En 1923, lors d’une expédition en Mongolie-Intérieure (Chine actuelle), Pierre Teilhard de Chardin, prêtre jésuite français, chercheur, paléontologue, théologien et philosophe, se retrouve dans des steppes désertiques où il est contraint de célébrer la messe sans autel, ni pain, ni vin. Ce dénuement lui inspire la rédaction d’un hymne cosmique, La Messe sur le monde, qu’il compose à titre d’offrande à Dieu.
Dans ce texte, Teilhard de Chardin développe sa propre théologie eucharistique en proposant des interprétations inédites des éléments liturgiques habituels :
« Puisque […] dans les steppes d’Asie, je n’ai ni pain, ni vin, ni autel, je m’élèverai par-dessus les symboles jusqu’à la pure majesté du Réel, et je vous offrirai, moi, votre prêtre, sur l’autel de la Terre entière, le travail et la peine du Monde ».

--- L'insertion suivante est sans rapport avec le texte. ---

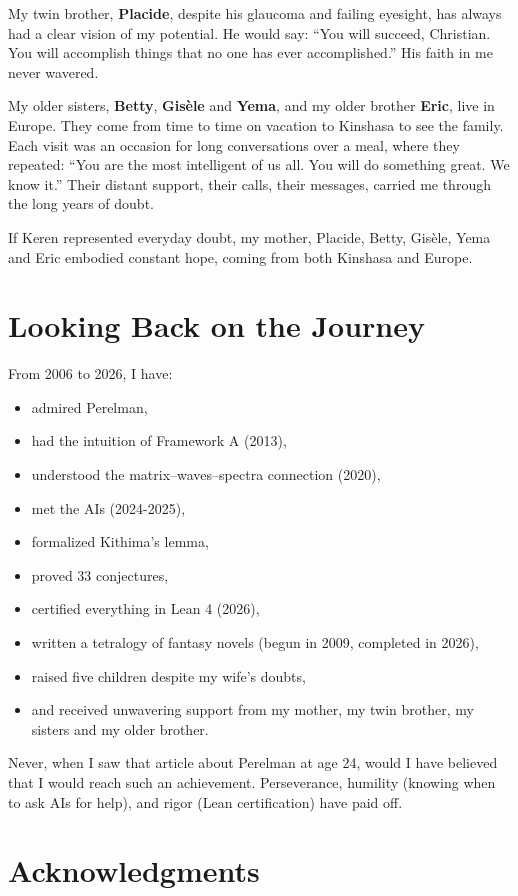 \documentclass[11pt,a4paper]{article}
\begin{document}
My twin brother, \textbf{Placide}, despite his glaucoma and failing eyesight, has always had a clear vision of my potential. He would say: ``You will succeed, Christian. You will accomplish things that no one has ever accomplished.'' His faith in me never wavered.

My older sisters, \textbf{Betty}, \textbf{Gisèle} and \textbf{Yema}, and my older brother \textbf{Eric}, live in Europe. They come from time to time on vacation to Kinshasa to see the family. Each visit was an occasion for long conversations over a meal, where they repeated: ``You are the most intelligent of us all. You will do something great. We know it.'' Their distant support, their calls, their messages, carried me through the long years of doubt.

If Keren represented everyday doubt, my mother, Placide, Betty, Gisèle, Yema and Eric embodied constant hope, coming from both Kinshasa and Europe.

\section{Looking Back on the Journey}

From 2006 to 2026, I have:
\begin{itemize}
\item admired Perelman,
\item had the intuition of Framework A (2013),
\item understood the matrix–waves–spectra connection (2020),
\item met the AIs (2024-2025),
\item formalized Kithima's lemma,
\item proved 33 conjectures,
\item certified everything in Lean 4 (2026),
\item written a tetralogy of fantasy novels (begun in 2009, completed in 2026),
\item raised five children despite my wife's doubts,
\item and received unwavering support from my mother, my twin brother, my sisters and my older brother.
\end{itemize}

Never, when I saw that article about Perelman at age 24, would I have believed that I would reach such an achievement. Perseverance, humility (knowing when to ask AIs for help), and rigor (Lean certification) have paid off.

\section{Acknowledgments}
\end{document}
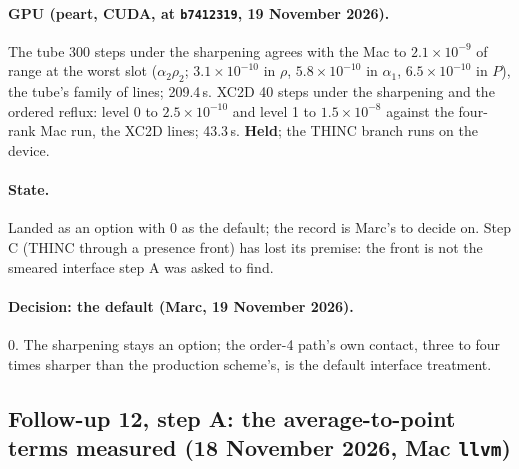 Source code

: \documentclass[11pt,a4paper]{article}
\newcommand{\code}[1]{\texttt{\small #1}}
\begin{document}
\paragraph{GPU (peart, CUDA, at \code{b7412319}, 19 November 2026).}
The tube 300 steps under the sharpening agrees with the Mac to
$2.1\times10^{-9}$ of range at the worst slot ($\alpha_2\rho_2$;
$3.1\times10^{-10}$ in $\rho$, $5.8\times10^{-10}$ in $\alpha_1$,
$6.5\times10^{-10}$ in $P$), the tube's family of lines; 209.4\,s.  XC2D
40 steps under the sharpening and the ordered reflux: level 0 to
$2.5\times10^{-10}$ and level 1 to $1.5\times10^{-8}$ against the
four-rank Mac run, the XC2D lines; 43.3\,s.  \textbf{Held}; the THINC
branch runs on the device.

\paragraph{State.}  Landed as an option with 0 as the default; the
record is Marc's to decide on.  Step C (THINC through a presence
front) has lost its premise: the front is not the smeared interface
step A was asked to find.

\paragraph{Decision: the default (Marc, 19 November 2026).}  0.  The
sharpening stays an option; the order-4 path's own contact, three to
four times sharper than the production scheme's, is the default
interface treatment.


\subsection{Follow-up 12, step A: the average-to-point terms measured (18 November 2026, Mac \code{llvm})}
\label{sec:fu12a}
\end{document}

Dès les premières phrases, Teilhard de Chardin explique sa procédure : il renie l’ordinaire pour proclamer la grandeur de la simple existence, considérant que la terre fut sacrée par l’acte de sa création et que le travail humain se présente en toute volonté comme preuve de l’amour divin. C’est ainsi que s’illustrent la spiritualité eucharistique et le phénomène de transsubstantiation : de la même manière que le pain et le vin représentent respectivement le corps et le sang du Christ, le prêtre transforme la terre à ses pieds en maître-autel, et la servitude de son âme en offertoire.
Jean-Michel Maldamé ajoute qu’à partir de cette célébration de « La Messe sur le monde », Teilhard de Chardin démontre son idée que le monde s’accomplit « dans un mouvement qui [le] sanctifie. Cette sanctification se fait par la prière du prêtre. Ainsi, le dénuement du prêtre est-il l’occasion d’une prière eucharistique qui trouve sa vraie dimension au contact plus immédiat avec la nature ».
Prenons le temps de contempler la merveille du monde qui nous entoure, et de le solenniser de façon à rendre grâce au Créateur. En présentant au bon Dieu notre peine en offrande, célébrons notre propre « messe sur le monde », que Xavier Tillette considère « une magnifique paraphrase du mystère eucharistique, agrandi aux dimensions de l’univers ».